Mesai saati içerisinde sevdiğimiz kişiyi bırakarak farklı hülyalarda, özgürlüğe kavuşma arzusu ile dolduğumuz zamanlarda, kendimize yeni avlar arayarak, bulunduğumuz dar alanlardan çıkabilme arzusuna kapıldığımız zamanlar.
O esnada, tarantulanın eşini yemesi gibi seremoni ile avın peşine düşer ve onu yiyerek kendi benliğimizi doyurmanın tarifsiz ıstırabı ile yüzleşiriz bir anda. O sırada avın kim olduğu, nedeni, nasılı önemli değildir. Sadece zehrimizi boşaltabilme arzusu ve timsah gözyaşları kalır ardımızda.
Sevdiğimiz kişi ile beraberken yaşayamadıklarımızı arzularız avımızda, kadın ya da erkek olduğumuzun hissedilmesi, övülmek, onaylanmak ve şehveti bastırmaktır isteğimiz. Tüm bu süreçte karşı taraftan tek beklentimiz ise kapılıp gitmemesidir, zira birde onun kalp kırığıyla uğraşmak istemezsin. İsteseydin yanında bulunan şahsın gözyaşlarını tedavi ederdin bu süreçte. İstediğin sadece, daha iyisi var mı? Benim halen giderim var mı telaşıdır. Hepsi bu.
Ben kimim diye başlayan yolcuğun, evrenin tek hâkimi olarak nihayete erer.
Bu döngüye girdiğine göre, yanımda dediğin kişi yok ve hiç olmayacaktır aslında. Belki ona, belki kendine son bir şans vermek için başladığın bu yolculuklarda farklı hayatları görmek ve takdir edilme duygusu benliğini o kadar sahiplenir ki kendini bir anda her şeyi yapmaya muktedir, kendini cihanın halifesi olarak görürsün.
Avını, artık ihtiyacın kalmayan bir obje olarak gördüğün için, kendinden uzaklaştırma vakti gelmiştir. İdam sehpasında altındaki sandalyeyi tekmelemek ve mesaiye dönmek için hiçbir sebebin yoktur.
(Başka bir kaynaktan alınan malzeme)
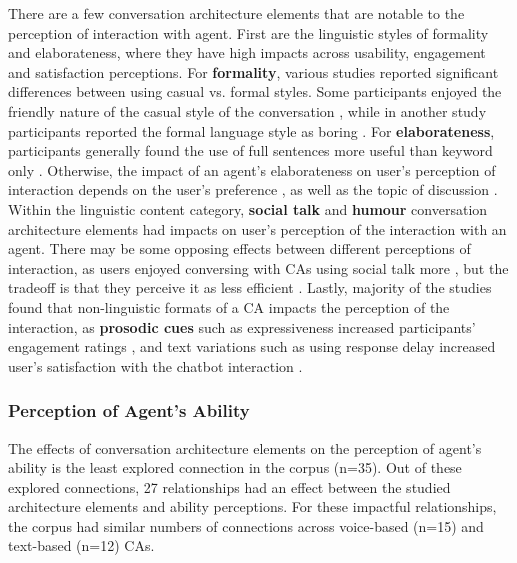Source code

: \documentclass[sigconf,screen,review, anonymous]{acmart}
\newcommand{\cmt}[1]{}%
\begin{document}
There are a few conversation architecture elements that are notable to the perception of interaction with agent. First are the linguistic styles of formality and elaborateness, where they have high impacts across usability, engagement and satisfaction perceptions. For \textbf{formality}, various studies reported significant differences between using casual vs. formal styles. Some participants enjoyed the friendly nature of the casual style of the conversation \cite{cox2022does}\cmt{[27]}, while in another study participants reported the formal language style as boring \cite{kim2019comparing}\cmt{[89]}. For \textbf{elaborateness}, participants generally found the use of full sentences more useful than keyword only \cite{haas2022keep}\cmt{[78]}\cite{roy2021users}\cmt{[71]}. Otherwise, the impact of an agent's elaborateness on user's perception of interaction depends on the user's preference \cite{miehle2018exploring}\cmt{[51]}, as well as the topic of discussion \cite{haas2022keep}\cmt{[78]}. Within the linguistic content category, \textbf{social talk} and \textbf{humour} conversation architecture elements had impacts on user's perception of the interaction with an agent. There may be some opposing effects between different perceptions of interaction, as users enjoyed conversing with CAs using social talk more \cite{lee2020hear}\cmt{[23]}\cite{roy2021users}\cmt{[71]}, but the tradeoff is that they perceive it as less efficient \cite{roy2021users}\cmt{[71]}. Lastly, majority of the studies found that non-linguistic formats of a CA impacts the perception of the interaction, as \textbf{prosodic cues} such as expressiveness increased participants' engagement ratings \cite{zhu2022effects}\cmt{[26]}, and text variations such as using response delay increased user's satisfaction with the chatbot interaction \cite{gnewuch2018faster}\cmt{[19]}.

\subsubsection{Perception of Agent's Ability}

The effects of conversation architecture elements on the perception of agent's ability is the least explored connection in the corpus (n=35). Out of these explored connections, 27 relationships had an effect between the studied architecture elements and ability perceptions. For these impactful relationships, the corpus had similar numbers of connections across voice-based (n=15) and text-based (n=12) CAs.
\end{document}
Bunu yaparken zevk almadığını söylemek mümkün olabilir mi?
Ama olmaz. Zira yaşadıklarını, aldığın zevkleri yanındaki vermiş olsaydı farklı tenler aramaz, onların dünyalarına girmek istemezdin hiçbir zaman. Tekrar aynı döngüye girdikten sonra elinde kalan sadece, boşluk, tatminsizlik ve hicran olacaktır.
Hades’in Persephone’a aşkı gibi bir hayat süreceksindir artık. Zira farklı hayatlarda baharı görmüşsündür.
Yaptığımız seçimler benliğimizi değil yolumuzu belirler. Benliği belirleyen karakterdir. Bu nedenle yaşadıklarımızdan pişmanlık duymanın ya da üzülmenin anlamı da gereği de yok. Herkes kendi büyüttüğü hayatın meyvesini yer.